Activity:
Below are the records. State how many of their lines contain "that", with nothing else.

___ Given entries

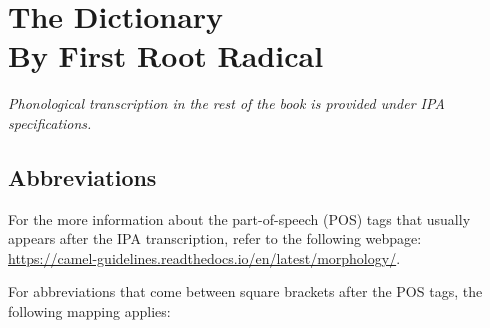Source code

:\documentclass[11pt]{book}
\begin{document}




\mainmatter
\chapter*{\normalfont\fontsize{40}{40}\selectfont \textbf{The Dictionary \\ {\normalfont\fontsize{30}{30}\selectfont By First Root Radical}}}
%

\textit{Phonological transcription in the rest of the book is provided under IPA specifications.}
\thispagestyle{empty}

\newpage
\thispagestyle{empty}
\section*{Abbreviations}
%

For the more information about the part-of-speech (POS) tags that usually appears after the IPA transcription, refer to the following webpage: \url{https://camel-guidelines.readthedocs.io/en/latest/morphology/}.

\vspace{5mm}
For abbreviations that come between square brackets after the POS tags, the following mapping applies:
\end{document}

______

Answer for this exercise:
2